Gabourey Sidibe is many things. A great actor, for one: Her debut role in the 2009 movie Precious earned her an Oscar nomination. She’s since had roles in several acclaimed TV series: American Horror Story, The Big C, Empire and Difficult People. She’s a feminist and an inspiring public speaker. She’s an author, with a memoir due out next year. And, judging from her Instagram feed and talk show appearances, she’s charming, funny and happy.
Sidibe is also fat, which for many people eclipses everything else about her. Cosmopolitan once rounded up comments made about Sidibe’s body and they’re awful, whether coming from film critics, racist trolls and fat shamers, or exercise freaks fretting about her health.
The obsession with her body took a new turn last week when she posted a couple selfies on Instagram, showing off a new wig, some excellent pink lipstick and a Biggie Smalls T-shirt. She appeared to have lost weight and her followers went nuts over it, congratulating her and swooning over how much they liked her trimmer body. The post was even picked up by some tabloids, which called the weight loss “stunning” and “a transformation” and creepily pointed out specific body parts that looked smaller.

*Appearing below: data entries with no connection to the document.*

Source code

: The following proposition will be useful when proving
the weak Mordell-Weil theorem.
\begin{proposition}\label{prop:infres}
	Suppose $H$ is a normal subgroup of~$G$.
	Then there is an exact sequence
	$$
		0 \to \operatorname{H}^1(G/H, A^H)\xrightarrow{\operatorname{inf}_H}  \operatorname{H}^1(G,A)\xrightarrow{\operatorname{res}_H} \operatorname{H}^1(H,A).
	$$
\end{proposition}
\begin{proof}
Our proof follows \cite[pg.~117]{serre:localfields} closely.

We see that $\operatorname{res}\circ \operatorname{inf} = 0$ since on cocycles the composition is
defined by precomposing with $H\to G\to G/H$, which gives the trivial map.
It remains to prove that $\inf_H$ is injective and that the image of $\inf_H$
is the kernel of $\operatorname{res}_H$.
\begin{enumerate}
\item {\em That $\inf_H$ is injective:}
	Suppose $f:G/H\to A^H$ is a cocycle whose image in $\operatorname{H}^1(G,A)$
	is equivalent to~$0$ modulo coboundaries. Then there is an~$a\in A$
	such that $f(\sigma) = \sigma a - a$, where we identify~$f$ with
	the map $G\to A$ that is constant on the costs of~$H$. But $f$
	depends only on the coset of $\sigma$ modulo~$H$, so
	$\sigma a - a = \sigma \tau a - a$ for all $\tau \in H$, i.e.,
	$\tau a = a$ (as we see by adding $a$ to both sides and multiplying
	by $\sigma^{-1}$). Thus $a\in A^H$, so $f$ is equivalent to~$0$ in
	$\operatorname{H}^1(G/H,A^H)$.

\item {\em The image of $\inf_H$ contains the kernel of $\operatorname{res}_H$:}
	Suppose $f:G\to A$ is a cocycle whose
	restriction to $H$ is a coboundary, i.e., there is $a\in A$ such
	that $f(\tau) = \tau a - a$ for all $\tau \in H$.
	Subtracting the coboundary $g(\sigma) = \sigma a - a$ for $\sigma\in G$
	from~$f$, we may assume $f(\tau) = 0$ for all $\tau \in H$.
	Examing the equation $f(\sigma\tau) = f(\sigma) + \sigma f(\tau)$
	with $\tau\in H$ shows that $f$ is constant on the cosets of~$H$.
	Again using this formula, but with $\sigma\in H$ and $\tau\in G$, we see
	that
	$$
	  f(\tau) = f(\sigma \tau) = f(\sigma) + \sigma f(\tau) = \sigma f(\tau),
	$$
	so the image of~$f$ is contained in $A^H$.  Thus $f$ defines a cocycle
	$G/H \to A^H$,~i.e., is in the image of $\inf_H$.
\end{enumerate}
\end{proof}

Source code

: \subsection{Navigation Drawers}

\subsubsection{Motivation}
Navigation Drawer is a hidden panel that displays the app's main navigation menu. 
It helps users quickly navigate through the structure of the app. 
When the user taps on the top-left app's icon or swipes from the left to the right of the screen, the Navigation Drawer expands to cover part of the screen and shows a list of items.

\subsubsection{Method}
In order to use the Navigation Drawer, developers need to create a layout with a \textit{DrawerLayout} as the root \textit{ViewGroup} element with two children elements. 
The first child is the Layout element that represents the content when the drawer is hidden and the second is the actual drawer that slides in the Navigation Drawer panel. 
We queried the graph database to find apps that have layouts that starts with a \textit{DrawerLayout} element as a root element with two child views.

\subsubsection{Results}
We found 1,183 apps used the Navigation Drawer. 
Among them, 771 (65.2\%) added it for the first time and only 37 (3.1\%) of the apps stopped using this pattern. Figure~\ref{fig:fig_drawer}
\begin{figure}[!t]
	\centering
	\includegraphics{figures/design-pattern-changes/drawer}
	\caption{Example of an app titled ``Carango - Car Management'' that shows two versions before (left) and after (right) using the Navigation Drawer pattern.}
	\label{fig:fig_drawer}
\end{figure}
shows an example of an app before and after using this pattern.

Making this all the more ridiculous is that this “news” about Sidibe’s weight loss came on the heels of a false weight-loss story on a gossip website that accidentally showed a picture of Sidibe as the before shot and Glee star Amber Riley as the after. The caption read, “She made her Hollywood debut in 2009 as Precious, but now 7 years on she is living up to her beautiful name. WOW!” Sidibe’s tweeted response was a perfect deployment of the middle finger emoji.
We have become obsessed with the body transformation story, whether it’s celebrities like Kim Kardashian dropping her post-pregnancy weight or regular people shedding hundreds of pounds on The Biggest Loser. Slimness is equated with virtue and success, and large bodies are seen as unruly, ugly and in need of being whipped into shape. That’s why weight loss is inevitably praised, why it’s invariably described as “impressive” and why you never hear someone say, “She gained 10 pounds and looks amazing!” In our fat-hating culture, smaller is always better.
There are people for whom weight loss is an accomplishment and who have deliberately made a choice to change their diet and increase their exercise in order to become thinner or more toned. If that makes them feel healthier, or gives them more energy, or improves their self-esteem, that’s wonderful. A lot of us want to feel good about our bodies and look our best. The question is, why it is assumed that only thin people should feel good about their bodies and that “best” means sample sized?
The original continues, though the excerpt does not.